Bares em tempo de cólera

 

A Newton Padilha

 

Há poucos lugares sagrados como o bar. A liturgia do espaço confortável, do garçom atento, do silêncio reconfortante e da bebida honesta, para ficar somente nestas santas virtudes, faz do passa-raiva um sacrossanto recinto, cantado em verso e prosa por um ror de gente boa. Há muito frequento essas igrejas, com seus acólitos engraçados e seus celebrantes taciturnos, às vezes intratáveis. Mas, ah, como fazem bem à alma. Funcionam como um bálsamo sagrado, experimentado diariamente, entre as tribulações da lida e do lar. Seu catecismo é de uma simplicidade franciscana: bater papo, jogar conversa fora, curtir o miolo de pote. Debate, discussão e diatribe não harmonizam bem com o ouro, o incenso e a mirra que o ambiente borrifa em nós, seus fiéis diaristas.

 

Entretanto, nestes últimos meses, os bares desta Loura Muito Doida do Sol se transformaram em verdadeiros campos de batalha. Com o País dividido e o ódio solto no ar, os soldados de cada lado organizam-se em trincheiras feitas de mesas e cadeiras, com o mais corajosos (minute men) empoleirados no balcão. Uma falsa cortesia, uma polidez de araque, um não-sei-quê de coisa nenhuma regem a convivência dos habitués. De quando em vez, quando o cão sai da garrafa, o bode, malcheiroso como ele só, entra no salão e o fuá se instala. A onipresente turma do deixa-disso, já cansada de tanta guerra, já não tem forças para celebrar a paz. Ânimos serenados, alguém metido a pomo da discórdia diz que o Fortaleza vai terminar em 5º na Série B. Nitroglicerina pura.

 

Nem nos tempos duros da "redentora" vi coisa igual.

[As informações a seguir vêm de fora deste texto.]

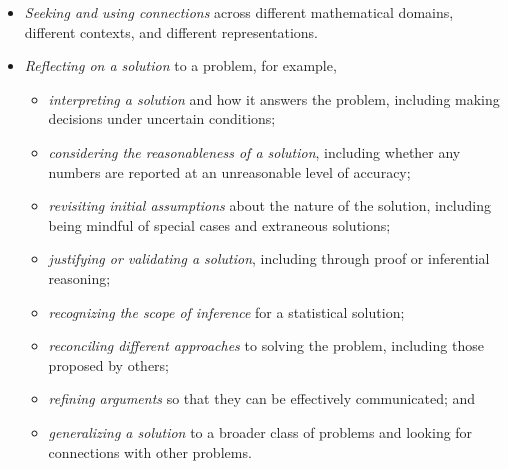 {{\begin{itemize}
\begin{itemize}
      \item \emph{monitoring progress toward a solution}, including reviewing a chosen strategy and other possible strategies generated by oneself or others.
    \end{itemize}

    \item \emph{Seeking and using connections} across different mathematical domains, different contexts, and different representations.

    \item \emph{Reflecting on a solution} to a problem, for example,
    \begin{itemize}
      \item \vspace{\baselineskip}\emph{interpreting a solution} and how it answers the problem, including making decisions under uncertain conditions;

      \item \emph{considering the reasonableness of a solution}, including whether any numbers are reported at an unreasonable level of accuracy;

      \item \emph{revisiting initial assumptions} about the nature of the solution, including being mindful of special cases and extraneous solutions;

      \item \emph{justifying or validating a solution}, including through proof or inferential reasoning;\vspace{\baselineskip}

      \item \emph{recognizing the scope of inference} for a statistical solution;

      \item \emph{reconciling different approaches} to solving the problem, including those proposed by others;

      \item \emph{refining arguments} so that they can be effectively communicated; and

      \item \emph{generalizing a solution} to a broader class of problems and looking for connections with other problems.
    \end{itemize}
  \end{itemize}
  }
  }
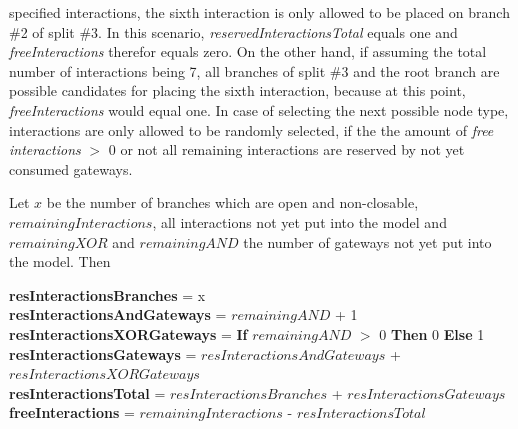 specified interactions, the sixth interaction is only allowed to be placed on branch \#2 of split \#3. In this scenario, \textit{reservedInteractionsTotal} equals one and \textit{freeInteractions} therefor equals zero. On the other hand, if assuming the total number of interactions being 7, all branches of split \#3 and the root branch are possible candidates for placing the sixth interaction, because at this point, \textit{freeInteractions} would equal one. In case of selecting the next possible node type, interactions are only allowed to be randomly selected, if the the amount of \textit{free interactions} $>$ 0 or not all remaining interactions are reserved by not yet consumed gateways.

\begin{Def}
	Let $x$ be the number of branches which are open and non-closable, \\$remainingInteractions$, all interactions not yet put into the model and \\$remainingXOR$ and $remainingAND$ the number of gateways not yet put into the model. Then
	\begin{center}
		\textbf{resInteractionsBranches} = x\\
		\textbf{resInteractionsAndGateways} = $remainingAND$ + 1\\
		\textbf{resInteractionsXORGateways} = \textbf{If} $remainingAND$ \textbf{$>$} 0 \textbf{Then} 0 \textbf{Else} 1\\
		\textbf{resInteractionsGateways} = $resInteractionsAndGateways$ + $resInteractionsXORGateways$\\
		\textbf{resInteractionsTotal} = $resInteractionsBranches$ + $resInteractionsGateways$\\
		\textbf{freeInteractions} = $remainingInteractions$ - $resInteractionsTotal$
	\end{center}
	\label{def:def1}
\end{Def}


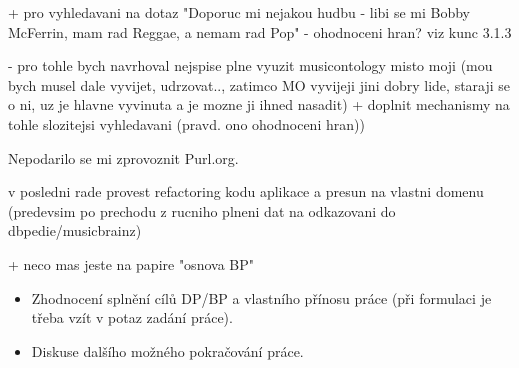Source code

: + pro vyhledavani na dotaz "Doporuc mi nejakou hudbu - libi se mi Bobby McFerrin, mam rad Reggae, a nemam rad Pop" - ohodnoceni hran? viz kunc 3.1.3

      - pro tohle bych navrhoval nejspise plne vyuzit musicontology misto moji (mou bych musel dale vyvijet, udrzovat.., zatimco MO vyvijeji jini dobry lide, staraji se o ni, uz je hlavne vyvinuta a je mozne ji ihned nasadit) + doplnit mechanismy na tohle slozitejsi vyhledavani (pravd. ono ohodnoceni hran))
      
      Nepodarilo se mi zprovoznit Purl.org.
      
      
      v posledni rade provest refactoring kodu aplikace a presun na vlastni domenu (predevsim po prechodu z rucniho plneni dat na odkazovani do dbpedie/musicbrainz)
      
      
      
      + neco mas jeste na papire "osnova BP"
      
\begin{itemize}
\item Zhodnocení splnění cílů DP/BP a  vlastního přínosu práce (při formulaci je třeba vzít v potaz zadání práce).
\item Diskuse dalšího možného pokračování práce.
\end{itemize}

Nos muitos botequins onde ando, recolhendo material para a faina de arquiteto e a redação destas mal-traçadas, é um tal de cara virada, muxoxo, mungango, cotoco, palavrão, boca franzida que nem conto a vocês. Trocamos a cordialidade, o chiste bem contado, a pilhéria espirituosa pela agressão movida a intolerância. Bebemos álcool como quem joga gasolina num incêndio. Nem a moça roliça que passa com graça chama mais a atenção da turma boa de bico. O gol de placa, a fofoca deliciosa, o caso secreto, o chifre descoberto, antes assuntos preferidos pelos convivas, não mais batem a passarinha destes. Só dá fake news, caixa 2, lava-jato e outros temas que já encheram até a tampa. Há que virar a página...

 

Escrevo estas linhas no sábado 27/10 aqui no meu tugúrio no Joaquim Távora. Como dizia Tancredo Neves, eleição e mineração só depois da apuração. Para uns, são favas contadas. Para outros, há um cheiro de virada no ar. Se fosse para adivinhar, seria melhor acertar o número do bilhete premiado da loteria. 

 

Para mim, custa-me crer que haja gente que pretenda instaurar a ditadura no poder pelo voto. Contudo, há muitas pessoas que, infelizmente, pensam assim. A crônica desta segunda-feira marca o meu sexto ano n'O POVO. Um bom presente de aniversário não seria nada mal. Contudo, às vezes, uma pergunta me assalta: estaria o Brasil doente? Uma certeza: este clima pesado não vai se acabar com o resultado das urnas. Pedido de amigo: quero o meu bar de volta!